Part II covers mutual consent divorce. It discusses the forms you need to file for a no-fault divorce by mutual consent and gives the directions for filling them out. The directions are illustrated by sample forms already filled out with fake names. You can use the samples as models to help you fill out the blank forms (located in the Appendices) with your personal information.
Remember: if you want a mutual consent divorce, fill in only the mutual consent forms.
Part III covers two-year separation divorce. It discusses the forms you need to file for a no-fault divorce based on a two-year (or more) separation. The directions are illustrated by sample forms already filled out with fake names. You can use the samples as models to help you fill out the blank forms (located in the Appendices) with your personal information.

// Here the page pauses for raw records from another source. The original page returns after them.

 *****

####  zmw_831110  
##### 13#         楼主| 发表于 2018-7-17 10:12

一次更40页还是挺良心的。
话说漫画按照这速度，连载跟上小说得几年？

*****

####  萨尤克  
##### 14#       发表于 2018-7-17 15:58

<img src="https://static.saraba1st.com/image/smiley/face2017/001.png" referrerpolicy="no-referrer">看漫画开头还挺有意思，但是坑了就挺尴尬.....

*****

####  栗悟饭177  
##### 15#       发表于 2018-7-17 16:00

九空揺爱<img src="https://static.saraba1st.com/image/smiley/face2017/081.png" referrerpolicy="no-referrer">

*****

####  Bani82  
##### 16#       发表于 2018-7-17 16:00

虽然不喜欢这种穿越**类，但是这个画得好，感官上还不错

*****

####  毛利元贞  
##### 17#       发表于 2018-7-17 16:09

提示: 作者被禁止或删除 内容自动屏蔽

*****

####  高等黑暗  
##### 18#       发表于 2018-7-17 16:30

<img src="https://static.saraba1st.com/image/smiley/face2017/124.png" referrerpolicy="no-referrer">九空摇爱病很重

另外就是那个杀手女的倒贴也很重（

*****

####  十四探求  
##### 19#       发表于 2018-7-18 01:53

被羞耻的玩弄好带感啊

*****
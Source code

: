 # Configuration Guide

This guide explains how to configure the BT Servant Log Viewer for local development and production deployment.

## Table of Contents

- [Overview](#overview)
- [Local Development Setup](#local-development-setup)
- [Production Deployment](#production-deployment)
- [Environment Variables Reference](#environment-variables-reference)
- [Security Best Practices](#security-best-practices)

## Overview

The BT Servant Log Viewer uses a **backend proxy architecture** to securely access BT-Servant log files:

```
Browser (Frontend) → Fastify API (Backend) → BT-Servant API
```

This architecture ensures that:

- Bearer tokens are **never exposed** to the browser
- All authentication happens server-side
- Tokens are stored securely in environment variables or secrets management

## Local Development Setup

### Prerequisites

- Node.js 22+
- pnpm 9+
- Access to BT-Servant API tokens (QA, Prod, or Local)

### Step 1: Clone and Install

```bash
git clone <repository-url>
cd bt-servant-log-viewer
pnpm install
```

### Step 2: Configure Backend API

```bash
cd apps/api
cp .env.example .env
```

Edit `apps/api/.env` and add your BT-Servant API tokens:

Remember: if you want a two-year separation divorce, fill in only the two-year separation forms.
The Appendix has definitions of legal words, relevant statutes, and various forms you will need.
Appendix A is the glossary, which you can use to find the definition or meaning of some legal words used in this manual.
Appendix B has relevant provisions of Pennsylvania divorce law.
Appendix C has blank copies of the forms for "c" or mutual consent divorces.
Appendix D has blank copies of the forms for "d" or two-year separation divorces.
Where can I get more information about filing for divorce in Philadelphia if I need it?
You can contact the Office of the Clerk of Court, Domestic Relations Division of the Family Court, which is part of the Court of Common Pleas in Philadelphia, if you have specific questions about the divorce procedures. This is a source for information about what, how and where to file – not for legal advice. No one in the clerk's office will answer legal questions. The Clerk's office is located at 1501 Arch Street on the 11th Floor. The phone number is 215-686-3805. Their website is courts.phila.gov/common-pleas/family/.